◆ **Work to complete**
The answer must be an exact copy of the records, with no pictures in it.

◆ **Data records**
◆ ◆ ◆ ◆ ◆ ◆ ◆

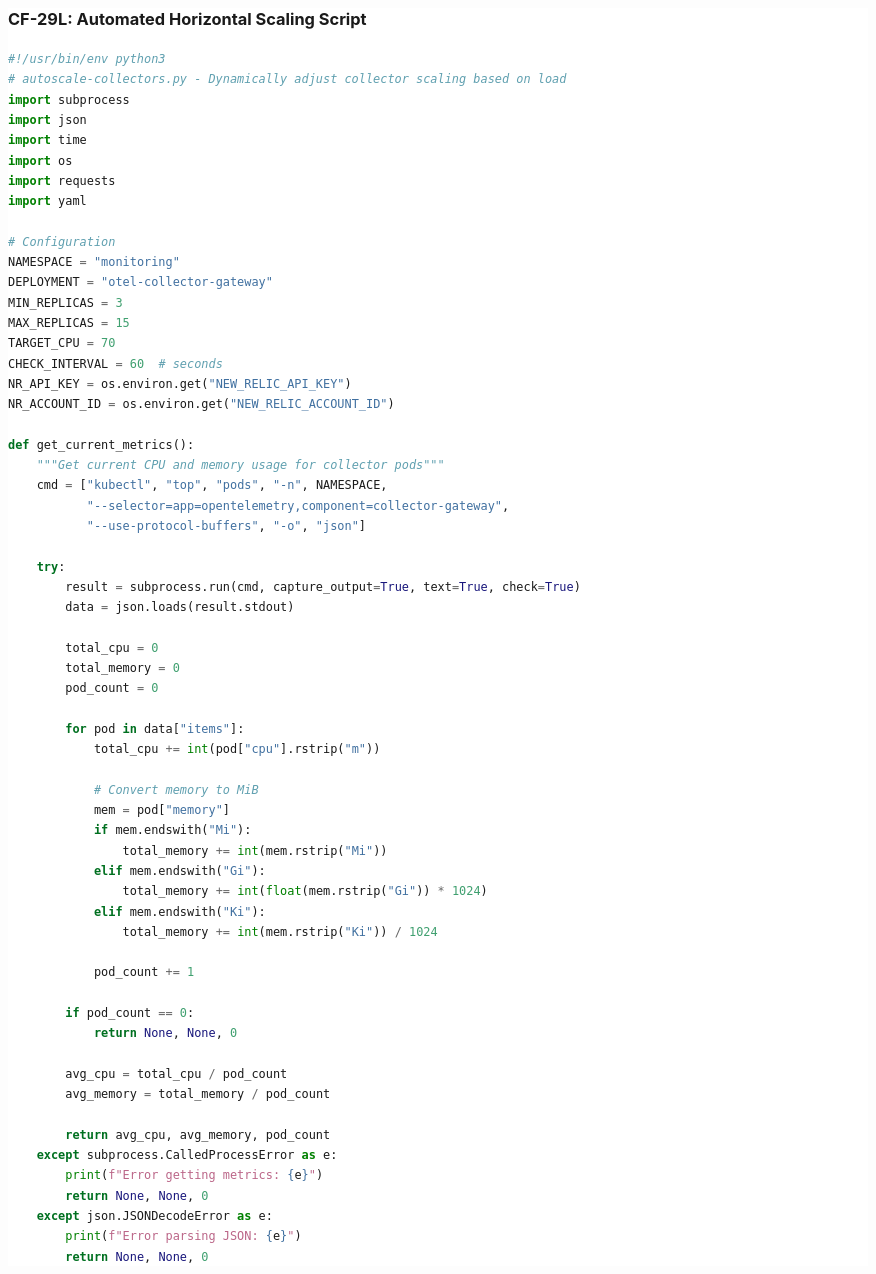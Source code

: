 ### CF-29L: Automated Horizontal Scaling Script

```python
#!/usr/bin/env python3
# autoscale-collectors.py - Dynamically adjust collector scaling based on load
import subprocess
import json
import time
import os
import requests
import yaml

# Configuration
NAMESPACE = "monitoring"
DEPLOYMENT = "otel-collector-gateway"
MIN_REPLICAS = 3
MAX_REPLICAS = 15
TARGET_CPU = 70
CHECK_INTERVAL = 60  # seconds
NR_API_KEY = os.environ.get("NEW_RELIC_API_KEY")
NR_ACCOUNT_ID = os.environ.get("NEW_RELIC_ACCOUNT_ID")

def get_current_metrics():
    """Get current CPU and memory usage for collector pods"""
    cmd = ["kubectl", "top", "pods", "-n", NAMESPACE, 
           "--selector=app=opentelemetry,component=collector-gateway", 
           "--use-protocol-buffers", "-o", "json"]
    
    try:
        result = subprocess.run(cmd, capture_output=True, text=True, check=True)
        data = json.loads(result.stdout)
        
        total_cpu = 0
        total_memory = 0
        pod_count = 0
        
        for pod in data["items"]:
            total_cpu += int(pod["cpu"].rstrip("m"))
            
            # Convert memory to MiB
            mem = pod["memory"]
            if mem.endswith("Mi"):
                total_memory += int(mem.rstrip("Mi"))
            elif mem.endswith("Gi"):
                total_memory += int(float(mem.rstrip("Gi")) * 1024)
            elif mem.endswith("Ki"):
                total_memory += int(mem.rstrip("Ki")) / 1024
            
            pod_count += 1
        
        if pod_count == 0:
            return None, None, 0
        
        avg_cpu = total_cpu / pod_count
        avg_memory = total_memory / pod_count
        
        return avg_cpu, avg_memory, pod_count
    except subprocess.CalledProcessError as e:
        print(f"Error getting metrics: {e}")
        return None, None, 0
    except json.JSONDecodeError as e:
        print(f"Error parsing JSON: {e}")
        return None, None, 0
```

◆ ◆ ◆ ◆ ◆ ◆ ◆

◆ **Solved problem**
Source code

: ### CF-29L: Automated Horizontal Scaling Script

```python
#!/usr/bin/env python3
# autoscale-collectors.py - Dynamically adjust collector scaling based on load
import subprocess
import json
import time
import os
import requests
import yaml

# Configuration
NAMESPACE = "monitoring"
DEPLOYMENT = "otel-collector-gateway"
MIN_REPLICAS = 3
MAX_REPLICAS = 15
TARGET_CPU = 70
CHECK_INTERVAL = 60  # seconds
NR_API_KEY = os.environ.get("NEW_RELIC_API_KEY")
NR_ACCOUNT_ID = os.environ.get("NEW_RELIC_ACCOUNT_ID")

def get_current_metrics():
    """Get current CPU and memory usage for collector pods"""
    cmd = ["kubectl", "top", "pods", "-n", NAMESPACE, 
           "--selector=app=opentelemetry,component=collector-gateway", 
           "--use-protocol-buffers", "-o", "json"]
    
    try:
        result = subprocess.run(cmd, capture_output=True, text=True, check=True)
        data = json.loads(result.stdout)
        
        total_cpu = 0
        total_memory = 0
        pod_count = 0
        
        for pod in data["items"]:
            total_cpu += int(pod["cpu"].rstrip("m"))
            
            # Convert memory to MiB
            mem = pod["memory"]
            if mem.endswith("Mi"):
                total_memory += int(mem.rstrip("Mi"))
            elif mem.endswith("Gi"):
                total_memory += int(float(mem.rstrip("Gi")) * 1024)
            elif mem.endswith("Ki"):
                total_memory += int(mem.rstrip("Ki")) / 1024
            
            pod_count += 1
        
        if pod_count == 0:
            return None, None, 0
        
        avg_cpu = total_cpu / pod_count
        avg_memory = total_memory / pod_count
        
        return avg_cpu, avg_memory, pod_count
    except subprocess.CalledProcessError as e:
        print(f"Error getting metrics: {e}")
        return None, None, 0
    except json.JSONDecodeError as e:
        print(f"Error parsing JSON: {e}")
        return None, None, 0
```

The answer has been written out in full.